Autor: Padre Javier Leoz

 

 

 

El barco que nunca zarpo

“Tú eres mi Hijo, el amado, el predilecto” (Lc 3,15ss)  

En cierta ocasión toda una población portuaria se encontraba reunida al borde de un astillero. No era para menos: un gran barco iba a ser bautizado para comenzar su andadura por las aguas del mar.

Todo estaba preparado; autoridades y banderas, mesas y luces, invitados y fotógrafos, música y flores….y ¡cómo no!: la botella de champán que, en un momento dado, el alcalde de la localidad habría de lanzar sobre la embarcación.

Y llegó el momento culminante: después de las palabras de bienvenida y con gran emoción, la autoridad correspondiente, soltó en simbólico acto el cava que fue a estrellarse en el lugar señalado y con total precisión.

Los aplausos y los cohetes no se hicieron esperar. No era para menos: ¡un nuevo barco en nuestro puerto! (gritaba orgulloso el vecindario). La sorpresa y la incertidumbre llegó cuando (después de la fiesta y de la pólvora, de los himnos y los consabidos abrazos efusivos, de las fotos y de la colosal comida popular) el barco por distintas circunstancias se resistió a adentrarse en el mar y quedó totalmente encasquillado sobre unas vías preparadas para la ocasión. La decepción se hizo aún más mayúscula cuando en un desesperado intento por empujar el buque hacia el océano se inclinó de tal manera que se agrietó todo su casco de arriba abajo quedando sentenciado su futuro para siempre.  

Y al pensar y redactar esta parábola me acuerdo del bautismo que muchos de nosotros hemos recibido y, otros tantos hoy, lo siguen reciibendo. Lo hacemos, al igual que la botadura de esa embarcación, rodeados de flores y de focos, de luces y de fiesta. Mi pregunta es: ¿y luego?...¿nos adentramos en la misión de todo cristiano  o nos quedamos en la orilla de ese bautismo?. Malo será que pongamos tanto énfasis en el momento del “chapuzón sacramental” que nos olvidemos del horizonte que nos exige.

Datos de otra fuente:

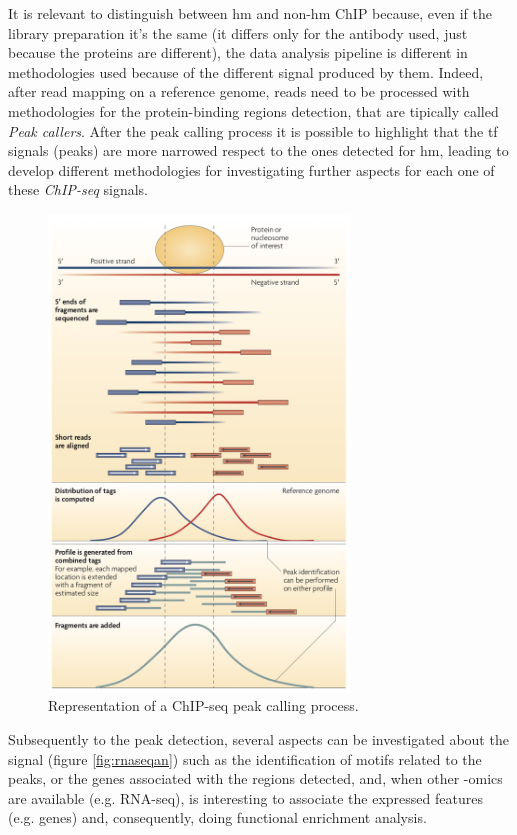 It is relevant to distinguish between \gls{hm} and non-\gls{hm} ChIP because, even if the library preparation it's the same (it differs only for the antibody used, just because the proteins are different), the data analysis pipeline is different in methodologies used because of the different signal produced by them.
Indeed, after read mapping on a reference genome, reads need to be processed with methodologies for the protein-binding regions detection, that are tipically called \textit{Peak callers}.
After the peak calling process it is possible to  highlight that the \gls{tf} signals (peaks) are more narrowed respect to the ones detected for \gls{hm}, leading to develop different methodologies for investigating further aspects for each one of these \textit{ChIP-seq} signals.

\begin{figure}[H]
\centering
\includegraphics[width=8cm, keepaspectratio]{img/intro/peak_call.png}
\caption[ChIP-seq peak detection]{Representation of a  ChIP-seq peak calling process. \cite{Park2009}}
\label{fig:chipseqexp}
\end{figure}

Subsequently to the peak detection, several aspects can be investigated about the signal (figure \ref{fig:rnaseqan}) such as the identification of motifs related to the peaks, or the genes associated with the regions detected, and, when other -omics are available (e.g. RNA-seq), is interesting to associate the expressed features (e.g. genes) and, consequently,  doing functional enrichment analysis. 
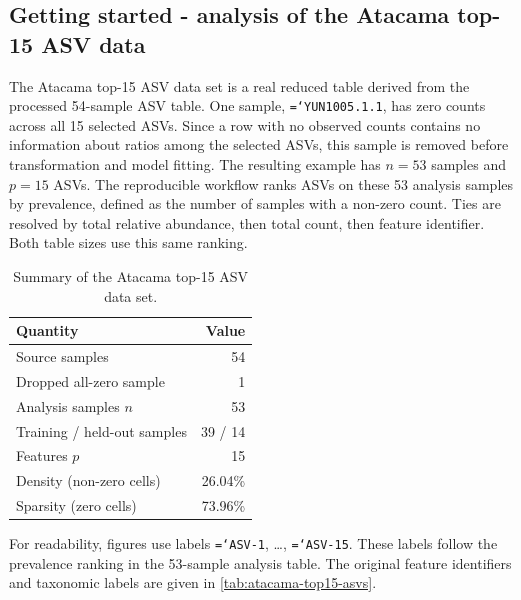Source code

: \documentclass[11pt,a4paper]{article}
\newcommand{\code}[1]{\allowbreak\texttt{\hyphenchar\font=`\-\relax #1}}
\begin{document}
\subsection{Getting started - analysis of the Atacama top-15 ASV data}
\label{sec:lowdim-subset}
\label{sec:lowdim}

The Atacama top-15 ASV data set is a real reduced table derived from the
processed 54-sample ASV table. One sample,
\code{YUN1005.1.1}, has zero counts across all 15 selected ASVs. Since a row
with no observed counts contains no information about ratios among the selected
ASVs, this sample is removed before transformation and model fitting. The
resulting example has $n=53$ samples and $p=15$ ASVs. The reproducible workflow
ranks ASVs on these 53 analysis samples by prevalence, defined as the number
of samples with a non-zero count. Ties are resolved by total relative abundance,
then total count, then feature identifier. Both table sizes use this same ranking.

\begin{table}[!htbp]
\centering
\small
\caption{Summary of the Atacama top-15 ASV data set.}
\label{tab:lowdim-summary}
\begin{tabular}{@{}lr@{}}
\toprule
\textbf{Quantity} & \textbf{Value} \\
\midrule
Source samples & 54 \\
Dropped all-zero sample & 1 \\
Analysis samples $n$ & 53 \\
Training / held-out samples & 39 / 14 \\
Features $p$ & 15 \\
Density (non-zero cells) & 26.04\% \\
Sparsity (zero cells) & 73.96\% \\
\bottomrule
\end{tabular}
\end{table}

For readability, figures use labels \code{ASV-1}, \ldots, \code{ASV-15}.
These labels follow the prevalence ranking in the 53-sample analysis table. The
original feature identifiers and taxonomic labels are given in
\autoref{tab:atacama-top15-asvs}.
\end{document}

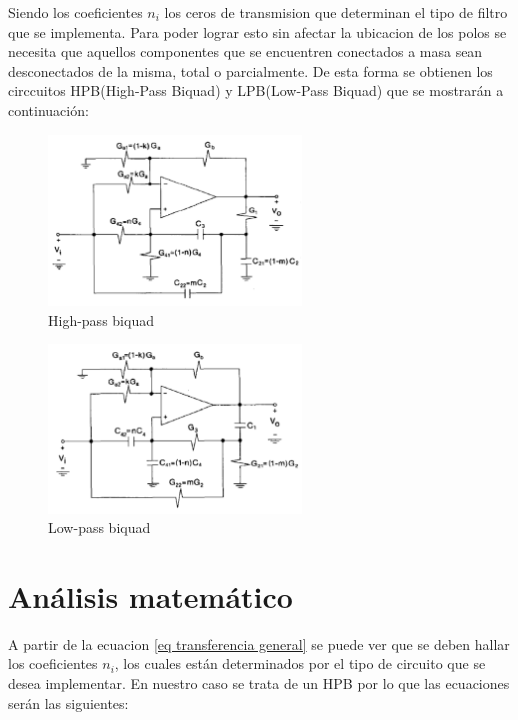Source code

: Siendo los coeficientes $n_i$ los ceros de transmision que determinan el tipo de filtro que se implementa. Para poder lograr esto sin afectar la ubicacion de los polos se necesita que aquellos componentes que se encuentren conectados a masa sean desconectados de la misma, total o parcialmente. De esta forma se obtienen los circcuitos HPB(High-Pass Biquad) y LPB(Low-Pass Biquad) que se mostrarán a continuación:

\begin{figure}[h]
	\includegraphics[width=0.6\textwidth]{../Ejercicio2-DisenoDeCeldas/3CeldaSedra/Imagenes/HP biquad.png}
	\centering
	\caption{High-pass biquad}
	\label{HPB}
\end{figure}

\begin{figure}[h]
	\includegraphics[width=0.6\textwidth]{../Ejercicio2-DisenoDeCeldas/3CeldaSedra/Imagenes/LP biquad.png}
	\centering
	\caption{Low-pass biquad}
	\label{LPB}
\end{figure}

\section{Análisis matemático}

A partir de la ecuacion \ref{eq transferencia general} se puede ver que se deben hallar los coeficientes $n_i$, los cuales están determinados por el tipo de circuito que se desea implementar. En nuestro caso se trata de un HPB por lo que las ecuaciones serán las siguientes:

Porque, en realidad, el bautismo no se queda en el agua que cae sobre nuestras cabezas. Continúa en el día siguiente cuando, sintiéndonos hijos de Dios, trabajamos para que su Reino sea una pronta realidad en nuestra tierra.

Porque, en realidad, el bautismo que recibimos no acaba cuando somos inscritos en el libro de los elegidos y, en cambio, si empieza cuando nos comprometemos  en  llevar con nuestras manos la luz de la fe a todos los que nos rodean.

Esta es la gran decepción a la que asistimos, con cierta impotencia, sacerdotes y evangelizadores: un bautismo que se queda en el puerto de los que nunca quisieron emprender ni aprender la fe que en él y con él recibieron. Se quedaron encasquillados con una fe sin consistencia, con unos padrinos sin garantía  y resquebrajada desde el principio.  

Que este tiempo ordinario que iniciamos después de la Navidad sea una llamada a recuperar el brío y la autenticidad de nuestro bautismo: hemos sido bautizados no por necesidad personal (sería muy poco y pobre) y sí como una llamada a ser hijos de Dios, a ser iglesia  y a dar razón de El donde haga falta.